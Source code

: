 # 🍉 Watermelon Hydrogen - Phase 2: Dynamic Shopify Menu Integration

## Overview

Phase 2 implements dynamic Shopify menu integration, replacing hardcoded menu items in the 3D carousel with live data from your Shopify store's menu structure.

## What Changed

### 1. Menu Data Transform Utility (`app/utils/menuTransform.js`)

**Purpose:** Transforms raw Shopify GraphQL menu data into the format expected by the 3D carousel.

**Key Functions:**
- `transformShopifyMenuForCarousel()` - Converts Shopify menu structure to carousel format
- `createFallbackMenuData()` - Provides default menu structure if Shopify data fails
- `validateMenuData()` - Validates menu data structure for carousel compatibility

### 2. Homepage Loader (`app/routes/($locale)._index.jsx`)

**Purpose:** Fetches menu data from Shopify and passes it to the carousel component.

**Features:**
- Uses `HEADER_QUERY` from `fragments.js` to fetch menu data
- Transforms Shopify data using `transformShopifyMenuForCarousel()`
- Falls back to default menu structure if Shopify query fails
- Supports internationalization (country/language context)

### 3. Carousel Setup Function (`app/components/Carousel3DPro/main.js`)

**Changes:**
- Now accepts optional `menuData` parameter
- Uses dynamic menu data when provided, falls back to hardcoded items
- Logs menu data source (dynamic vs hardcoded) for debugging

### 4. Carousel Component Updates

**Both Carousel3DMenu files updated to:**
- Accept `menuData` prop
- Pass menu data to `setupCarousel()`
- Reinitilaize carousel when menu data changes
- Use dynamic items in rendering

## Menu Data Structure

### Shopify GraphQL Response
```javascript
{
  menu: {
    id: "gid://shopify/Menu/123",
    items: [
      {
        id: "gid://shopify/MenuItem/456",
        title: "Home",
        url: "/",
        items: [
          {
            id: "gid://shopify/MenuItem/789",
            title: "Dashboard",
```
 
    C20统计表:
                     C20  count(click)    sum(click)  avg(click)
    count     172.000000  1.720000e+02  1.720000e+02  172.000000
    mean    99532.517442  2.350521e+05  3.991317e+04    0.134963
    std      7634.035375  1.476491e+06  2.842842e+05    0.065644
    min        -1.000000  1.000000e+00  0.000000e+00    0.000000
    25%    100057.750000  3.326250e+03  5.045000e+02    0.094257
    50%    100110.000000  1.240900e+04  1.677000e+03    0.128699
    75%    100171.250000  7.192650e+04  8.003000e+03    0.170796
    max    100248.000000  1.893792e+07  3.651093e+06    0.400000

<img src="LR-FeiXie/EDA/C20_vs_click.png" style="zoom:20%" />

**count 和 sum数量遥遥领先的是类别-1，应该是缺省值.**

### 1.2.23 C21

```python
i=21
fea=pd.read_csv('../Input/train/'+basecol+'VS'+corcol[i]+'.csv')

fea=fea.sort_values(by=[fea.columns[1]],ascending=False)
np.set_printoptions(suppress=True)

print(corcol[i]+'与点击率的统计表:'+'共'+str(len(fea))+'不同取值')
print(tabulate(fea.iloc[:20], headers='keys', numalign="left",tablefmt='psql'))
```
-*-
PROBLEM TO SOLVE
Copy out each line of the data that has the word "format" in it.

YOUR SOLUTION
**Purpose:** Transforms raw Shopify GraphQL menu data into the format expected by the 3D carousel.
- `transformShopifyMenuForCarousel()` - Converts Shopify menu structure to carousel format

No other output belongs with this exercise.